Lat.: Anser fabalis
Doortrekker en wintergast in vrij groot tot groot aantal in alle delen van Drenthe. Op pleisterplaatsen in Noord- en Zuidwest-Drenthe worden beide ondersoorten (de taiga- en de toendravorm) waargenomen, elders in Drenthe meestal alleen rietganzen van de taigavorm, wat voor Nederland uitzonderlijk is. De rietganzen fourageren zowel op open als op besloten gelegen gras- en bouwlanden en hebben voorkeur voor akkers met oogstresten van aardappelen, suikerbieten en maïs. De ganzen overnachten op het water of op het ijs in vennen, hoogveengebieden, meren en vloeivelden.
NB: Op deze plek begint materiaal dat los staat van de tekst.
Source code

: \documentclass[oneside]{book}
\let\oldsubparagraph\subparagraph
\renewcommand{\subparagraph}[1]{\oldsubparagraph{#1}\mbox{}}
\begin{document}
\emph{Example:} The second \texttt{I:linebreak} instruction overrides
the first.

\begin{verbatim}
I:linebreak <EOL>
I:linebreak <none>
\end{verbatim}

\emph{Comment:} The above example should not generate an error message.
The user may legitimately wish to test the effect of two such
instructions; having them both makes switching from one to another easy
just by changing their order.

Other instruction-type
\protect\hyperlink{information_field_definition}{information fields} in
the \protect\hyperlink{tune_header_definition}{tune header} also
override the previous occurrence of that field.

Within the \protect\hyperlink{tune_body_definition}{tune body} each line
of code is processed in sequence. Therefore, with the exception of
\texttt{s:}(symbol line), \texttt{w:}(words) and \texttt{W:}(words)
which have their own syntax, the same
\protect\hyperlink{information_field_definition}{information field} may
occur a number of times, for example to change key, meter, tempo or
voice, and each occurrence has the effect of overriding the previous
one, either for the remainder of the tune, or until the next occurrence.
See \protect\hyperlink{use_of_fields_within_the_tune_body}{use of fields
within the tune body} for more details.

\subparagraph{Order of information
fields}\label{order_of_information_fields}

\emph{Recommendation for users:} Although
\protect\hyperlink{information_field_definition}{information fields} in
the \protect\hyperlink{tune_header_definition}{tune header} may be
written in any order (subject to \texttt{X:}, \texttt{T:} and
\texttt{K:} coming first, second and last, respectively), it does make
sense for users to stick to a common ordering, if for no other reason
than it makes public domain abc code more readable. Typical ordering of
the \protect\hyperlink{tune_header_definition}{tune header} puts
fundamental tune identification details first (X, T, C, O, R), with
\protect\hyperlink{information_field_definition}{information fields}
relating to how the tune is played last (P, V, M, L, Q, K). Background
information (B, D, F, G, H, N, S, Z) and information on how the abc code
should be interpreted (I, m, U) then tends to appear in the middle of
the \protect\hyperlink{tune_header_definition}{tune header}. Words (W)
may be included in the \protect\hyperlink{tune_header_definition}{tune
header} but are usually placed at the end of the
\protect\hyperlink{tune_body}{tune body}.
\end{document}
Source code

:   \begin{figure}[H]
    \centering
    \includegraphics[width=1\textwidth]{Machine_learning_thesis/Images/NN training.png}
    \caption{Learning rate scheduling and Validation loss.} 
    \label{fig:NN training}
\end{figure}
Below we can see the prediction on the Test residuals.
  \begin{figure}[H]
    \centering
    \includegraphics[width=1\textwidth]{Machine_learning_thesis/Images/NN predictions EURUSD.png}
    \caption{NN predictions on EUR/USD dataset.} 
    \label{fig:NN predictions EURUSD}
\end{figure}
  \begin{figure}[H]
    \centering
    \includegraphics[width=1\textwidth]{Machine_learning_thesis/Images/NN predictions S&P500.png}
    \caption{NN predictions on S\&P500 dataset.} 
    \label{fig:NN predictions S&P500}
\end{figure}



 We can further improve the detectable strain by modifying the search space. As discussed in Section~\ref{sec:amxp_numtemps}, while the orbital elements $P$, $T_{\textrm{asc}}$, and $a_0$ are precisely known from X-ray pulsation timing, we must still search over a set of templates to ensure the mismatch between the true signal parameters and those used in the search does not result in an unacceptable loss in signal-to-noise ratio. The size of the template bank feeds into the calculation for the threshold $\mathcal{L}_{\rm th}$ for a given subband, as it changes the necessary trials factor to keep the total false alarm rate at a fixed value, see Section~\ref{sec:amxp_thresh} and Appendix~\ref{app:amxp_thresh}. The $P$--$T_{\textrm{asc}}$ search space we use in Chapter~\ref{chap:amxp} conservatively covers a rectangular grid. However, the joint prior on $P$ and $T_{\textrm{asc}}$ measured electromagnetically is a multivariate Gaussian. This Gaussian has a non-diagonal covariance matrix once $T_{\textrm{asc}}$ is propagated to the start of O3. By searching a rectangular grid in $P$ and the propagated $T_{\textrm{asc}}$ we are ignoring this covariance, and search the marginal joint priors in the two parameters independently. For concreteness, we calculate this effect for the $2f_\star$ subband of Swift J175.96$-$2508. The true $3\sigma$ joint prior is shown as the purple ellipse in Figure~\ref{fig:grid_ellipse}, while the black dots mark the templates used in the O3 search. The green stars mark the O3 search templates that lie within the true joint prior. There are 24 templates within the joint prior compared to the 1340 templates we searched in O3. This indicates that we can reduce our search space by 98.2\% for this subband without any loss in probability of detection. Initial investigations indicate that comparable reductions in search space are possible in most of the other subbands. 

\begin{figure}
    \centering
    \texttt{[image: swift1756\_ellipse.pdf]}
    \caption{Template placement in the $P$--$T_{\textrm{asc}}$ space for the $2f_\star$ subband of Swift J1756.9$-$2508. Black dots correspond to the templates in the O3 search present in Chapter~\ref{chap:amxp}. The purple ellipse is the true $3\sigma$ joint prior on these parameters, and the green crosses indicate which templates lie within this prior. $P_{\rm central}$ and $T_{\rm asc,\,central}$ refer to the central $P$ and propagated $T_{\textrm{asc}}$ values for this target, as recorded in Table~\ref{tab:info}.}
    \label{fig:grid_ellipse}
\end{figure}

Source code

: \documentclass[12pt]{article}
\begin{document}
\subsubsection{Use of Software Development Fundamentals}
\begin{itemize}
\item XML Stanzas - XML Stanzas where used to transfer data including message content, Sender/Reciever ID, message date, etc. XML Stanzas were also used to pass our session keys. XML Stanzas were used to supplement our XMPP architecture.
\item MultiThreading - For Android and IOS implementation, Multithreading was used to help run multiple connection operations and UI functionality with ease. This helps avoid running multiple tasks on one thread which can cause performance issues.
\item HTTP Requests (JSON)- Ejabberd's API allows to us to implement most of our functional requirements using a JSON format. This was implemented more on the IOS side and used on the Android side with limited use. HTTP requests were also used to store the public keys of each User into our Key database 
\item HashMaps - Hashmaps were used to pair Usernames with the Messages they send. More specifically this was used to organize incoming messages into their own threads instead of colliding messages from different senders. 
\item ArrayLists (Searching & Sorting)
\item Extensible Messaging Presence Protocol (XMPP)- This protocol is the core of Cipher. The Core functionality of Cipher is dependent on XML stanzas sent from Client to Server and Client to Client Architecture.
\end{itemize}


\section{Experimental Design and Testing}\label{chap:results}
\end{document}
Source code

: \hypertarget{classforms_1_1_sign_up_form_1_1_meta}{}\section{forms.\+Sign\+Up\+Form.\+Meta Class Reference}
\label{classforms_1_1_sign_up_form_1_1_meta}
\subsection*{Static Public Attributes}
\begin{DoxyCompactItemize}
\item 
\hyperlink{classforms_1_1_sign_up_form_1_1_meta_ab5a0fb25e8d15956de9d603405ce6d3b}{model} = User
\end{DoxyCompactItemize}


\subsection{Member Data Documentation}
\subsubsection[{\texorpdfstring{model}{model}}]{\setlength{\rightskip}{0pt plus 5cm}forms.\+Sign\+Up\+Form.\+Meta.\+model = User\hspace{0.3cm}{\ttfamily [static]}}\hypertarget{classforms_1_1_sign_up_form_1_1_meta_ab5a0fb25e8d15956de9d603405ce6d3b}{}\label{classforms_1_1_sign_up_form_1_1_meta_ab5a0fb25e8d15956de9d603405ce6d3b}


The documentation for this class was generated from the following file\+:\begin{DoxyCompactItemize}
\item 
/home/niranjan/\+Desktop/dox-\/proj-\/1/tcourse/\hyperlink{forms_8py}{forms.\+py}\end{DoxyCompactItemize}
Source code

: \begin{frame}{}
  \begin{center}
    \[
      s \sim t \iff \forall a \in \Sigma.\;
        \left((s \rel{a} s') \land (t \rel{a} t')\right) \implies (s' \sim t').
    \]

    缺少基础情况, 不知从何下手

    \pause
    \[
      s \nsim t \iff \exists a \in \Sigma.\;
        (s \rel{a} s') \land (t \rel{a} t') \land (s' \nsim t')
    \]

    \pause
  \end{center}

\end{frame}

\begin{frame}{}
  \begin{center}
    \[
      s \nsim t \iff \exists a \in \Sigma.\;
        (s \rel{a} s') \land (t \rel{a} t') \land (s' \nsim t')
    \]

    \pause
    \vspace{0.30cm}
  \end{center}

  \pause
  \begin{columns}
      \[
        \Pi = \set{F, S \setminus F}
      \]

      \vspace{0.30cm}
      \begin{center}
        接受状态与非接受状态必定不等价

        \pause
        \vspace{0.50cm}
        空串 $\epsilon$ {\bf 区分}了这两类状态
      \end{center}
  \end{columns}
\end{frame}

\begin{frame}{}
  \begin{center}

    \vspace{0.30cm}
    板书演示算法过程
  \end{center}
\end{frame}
De grootste aantallen (tot 15.000 exemplaren gemiddeld) worden waargenomen tussen half januari en begin maart, met name in het Hunzedal en de Veenkoloniën en in het westen van de provincie van het Leekstermeer tot in het Dwingelderveld. Bij strenge winters neemt het aantal sterk toe (tot 60.000 exemplaren) vanuit oostelijker gelegen overwinteringsgebieden. Drenthe is dan ook een overwinteringsgebied van internationaal belang.